*WORK REQUEST:* Nothing but the lines from the one with "4. Invalidates relevant" down to the one with "Photos: The novel coronavirus outbreak The" should be returned, exactly and with both ends included, from the material below.

*EXTRACTED MATERIAL:*

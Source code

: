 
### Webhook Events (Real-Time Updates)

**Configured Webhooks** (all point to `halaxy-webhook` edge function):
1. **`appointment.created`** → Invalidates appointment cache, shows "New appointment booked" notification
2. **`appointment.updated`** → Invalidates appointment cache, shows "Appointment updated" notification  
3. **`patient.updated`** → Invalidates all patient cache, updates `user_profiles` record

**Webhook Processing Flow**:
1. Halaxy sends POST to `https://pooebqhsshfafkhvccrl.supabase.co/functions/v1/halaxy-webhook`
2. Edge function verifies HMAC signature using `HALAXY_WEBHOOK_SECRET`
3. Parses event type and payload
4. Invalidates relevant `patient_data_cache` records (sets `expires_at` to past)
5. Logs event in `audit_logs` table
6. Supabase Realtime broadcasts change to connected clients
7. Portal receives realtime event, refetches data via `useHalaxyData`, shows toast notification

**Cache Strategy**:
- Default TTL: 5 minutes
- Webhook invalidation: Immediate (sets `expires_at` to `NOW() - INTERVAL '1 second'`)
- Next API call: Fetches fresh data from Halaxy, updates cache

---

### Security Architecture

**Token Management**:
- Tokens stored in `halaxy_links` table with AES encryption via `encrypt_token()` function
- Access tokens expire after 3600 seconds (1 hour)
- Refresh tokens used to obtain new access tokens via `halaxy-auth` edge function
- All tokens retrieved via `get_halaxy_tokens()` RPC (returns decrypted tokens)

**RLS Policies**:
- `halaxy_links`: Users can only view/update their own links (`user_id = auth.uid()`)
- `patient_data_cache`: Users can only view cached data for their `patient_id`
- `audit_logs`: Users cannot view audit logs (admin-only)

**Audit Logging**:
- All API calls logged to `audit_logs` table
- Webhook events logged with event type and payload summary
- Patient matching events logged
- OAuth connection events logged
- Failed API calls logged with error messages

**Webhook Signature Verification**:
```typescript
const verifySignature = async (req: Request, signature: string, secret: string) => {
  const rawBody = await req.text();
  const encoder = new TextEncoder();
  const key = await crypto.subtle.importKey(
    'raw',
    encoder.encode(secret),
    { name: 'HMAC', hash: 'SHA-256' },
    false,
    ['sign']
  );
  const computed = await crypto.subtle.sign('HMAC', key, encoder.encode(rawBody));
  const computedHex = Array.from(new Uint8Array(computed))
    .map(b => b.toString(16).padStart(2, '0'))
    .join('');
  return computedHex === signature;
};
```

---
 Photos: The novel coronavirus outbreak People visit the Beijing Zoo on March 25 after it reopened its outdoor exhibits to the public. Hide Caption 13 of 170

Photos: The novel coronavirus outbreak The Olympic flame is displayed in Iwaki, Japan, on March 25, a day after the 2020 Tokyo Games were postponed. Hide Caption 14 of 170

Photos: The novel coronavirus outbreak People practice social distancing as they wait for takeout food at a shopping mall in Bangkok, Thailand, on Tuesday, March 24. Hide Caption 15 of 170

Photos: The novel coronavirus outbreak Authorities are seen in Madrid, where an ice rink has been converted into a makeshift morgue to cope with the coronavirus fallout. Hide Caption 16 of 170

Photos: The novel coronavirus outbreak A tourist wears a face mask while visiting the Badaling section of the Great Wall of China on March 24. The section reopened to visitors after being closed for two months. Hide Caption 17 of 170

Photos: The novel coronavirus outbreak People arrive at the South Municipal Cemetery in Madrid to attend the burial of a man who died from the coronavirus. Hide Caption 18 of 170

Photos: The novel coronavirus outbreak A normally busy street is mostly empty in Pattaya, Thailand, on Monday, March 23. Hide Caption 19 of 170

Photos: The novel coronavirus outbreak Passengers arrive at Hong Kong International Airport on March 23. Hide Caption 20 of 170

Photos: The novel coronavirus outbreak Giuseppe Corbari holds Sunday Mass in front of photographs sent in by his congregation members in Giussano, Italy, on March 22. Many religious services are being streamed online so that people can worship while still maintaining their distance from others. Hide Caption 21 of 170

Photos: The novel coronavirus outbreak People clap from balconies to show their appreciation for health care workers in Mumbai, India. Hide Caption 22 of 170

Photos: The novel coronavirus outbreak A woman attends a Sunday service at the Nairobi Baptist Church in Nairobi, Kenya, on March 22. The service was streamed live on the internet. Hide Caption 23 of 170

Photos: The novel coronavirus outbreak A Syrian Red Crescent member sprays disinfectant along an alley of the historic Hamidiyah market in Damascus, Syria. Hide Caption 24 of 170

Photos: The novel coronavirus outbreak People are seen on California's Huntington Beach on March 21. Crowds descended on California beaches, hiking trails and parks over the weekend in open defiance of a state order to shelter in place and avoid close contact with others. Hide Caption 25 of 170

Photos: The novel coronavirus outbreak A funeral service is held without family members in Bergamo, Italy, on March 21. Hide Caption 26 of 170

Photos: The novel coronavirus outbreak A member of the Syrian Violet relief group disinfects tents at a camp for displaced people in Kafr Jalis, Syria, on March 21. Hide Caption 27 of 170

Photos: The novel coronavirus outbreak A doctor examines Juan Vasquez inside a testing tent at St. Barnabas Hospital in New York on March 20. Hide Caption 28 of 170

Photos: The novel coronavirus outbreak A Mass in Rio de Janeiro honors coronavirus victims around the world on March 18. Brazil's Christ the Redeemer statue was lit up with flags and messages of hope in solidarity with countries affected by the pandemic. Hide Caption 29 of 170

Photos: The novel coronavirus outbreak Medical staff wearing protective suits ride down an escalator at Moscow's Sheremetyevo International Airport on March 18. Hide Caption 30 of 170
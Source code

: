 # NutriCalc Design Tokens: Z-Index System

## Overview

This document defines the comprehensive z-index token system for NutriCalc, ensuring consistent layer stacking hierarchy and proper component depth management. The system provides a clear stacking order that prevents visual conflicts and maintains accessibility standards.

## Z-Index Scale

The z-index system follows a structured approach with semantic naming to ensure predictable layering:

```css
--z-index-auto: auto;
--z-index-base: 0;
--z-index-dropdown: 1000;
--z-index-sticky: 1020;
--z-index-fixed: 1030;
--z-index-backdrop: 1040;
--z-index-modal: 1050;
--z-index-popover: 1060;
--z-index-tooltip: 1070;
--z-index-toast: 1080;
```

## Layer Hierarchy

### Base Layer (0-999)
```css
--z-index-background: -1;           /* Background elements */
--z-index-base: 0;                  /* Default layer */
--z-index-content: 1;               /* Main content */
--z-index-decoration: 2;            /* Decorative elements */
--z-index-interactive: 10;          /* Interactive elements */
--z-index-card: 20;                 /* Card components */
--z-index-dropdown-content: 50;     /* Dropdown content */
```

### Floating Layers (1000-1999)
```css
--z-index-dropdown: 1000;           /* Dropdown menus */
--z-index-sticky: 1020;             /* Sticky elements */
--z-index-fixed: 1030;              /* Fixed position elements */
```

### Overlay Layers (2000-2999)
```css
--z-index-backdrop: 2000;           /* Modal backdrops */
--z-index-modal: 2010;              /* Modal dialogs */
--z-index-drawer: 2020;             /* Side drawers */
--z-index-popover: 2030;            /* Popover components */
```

*RESULT BELOW:*
4. Invalidates relevant `patient_data_cache` records (sets `expires_at` to past)
5. Logs event in `audit_logs` table
6. Supabase Realtime broadcasts change to connected clients
7. Portal receives realtime event, refetches data via `useHalaxyData`, shows toast notification

**Cache Strategy**:
- Default TTL: 5 minutes
- Webhook invalidation: Immediate (sets `expires_at` to `NOW() - INTERVAL '1 second'`)
- Next API call: Fetches fresh data from Halaxy, updates cache

---

### Security Architecture

**Token Management**:
- Tokens stored in `halaxy_links` table with AES encryption via `encrypt_token()` function
- Access tokens expire after 3600 seconds (1 hour)
- Refresh tokens used to obtain new access tokens via `halaxy-auth` edge function
- All tokens retrieved via `get_halaxy_tokens()` RPC (returns decrypted tokens)

**RLS Policies**:
- `halaxy_links`: Users can only view/update their own links (`user_id = auth.uid()`)
- `patient_data_cache`: Users can only view cached data for their `patient_id`
- `audit_logs`: Users cannot view audit logs (admin-only)

**Audit Logging**:
- All API calls logged to `audit_logs` table
- Webhook events logged with event type and payload summary
- Patient matching events logged
- OAuth connection events logged
- Failed API calls logged with error messages

**Webhook Signature Verification**:
```typescript
const verifySignature = async (req: Request, signature: string, secret: string) => {
  const rawBody = await req.text();
  const encoder = new TextEncoder();
  const key = await crypto.subtle.importKey(
    'raw',
    encoder.encode(secret),
    { name: 'HMAC', hash: 'SHA-256' },
    false,
    ['sign']
  );
  const computed = await crypto.subtle.sign('HMAC', key, encoder.encode(rawBody));
  const computedHex = Array.from(new Uint8Array(computed))
    .map(b => b.toString(16).padStart(2, '0'))
    .join('');
  return computedHex === signature;
};
```

---
 Photos: The novel coronavirus outbreak People visit the Beijing Zoo on March 25 after it reopened its outdoor exhibits to the public. Hide Caption 13 of 170

Photos: The novel coronavirus outbreak The Olympic flame is displayed in Iwaki, Japan, on March 25, a day after the 2020 Tokyo Games were postponed. Hide Caption 14 of 170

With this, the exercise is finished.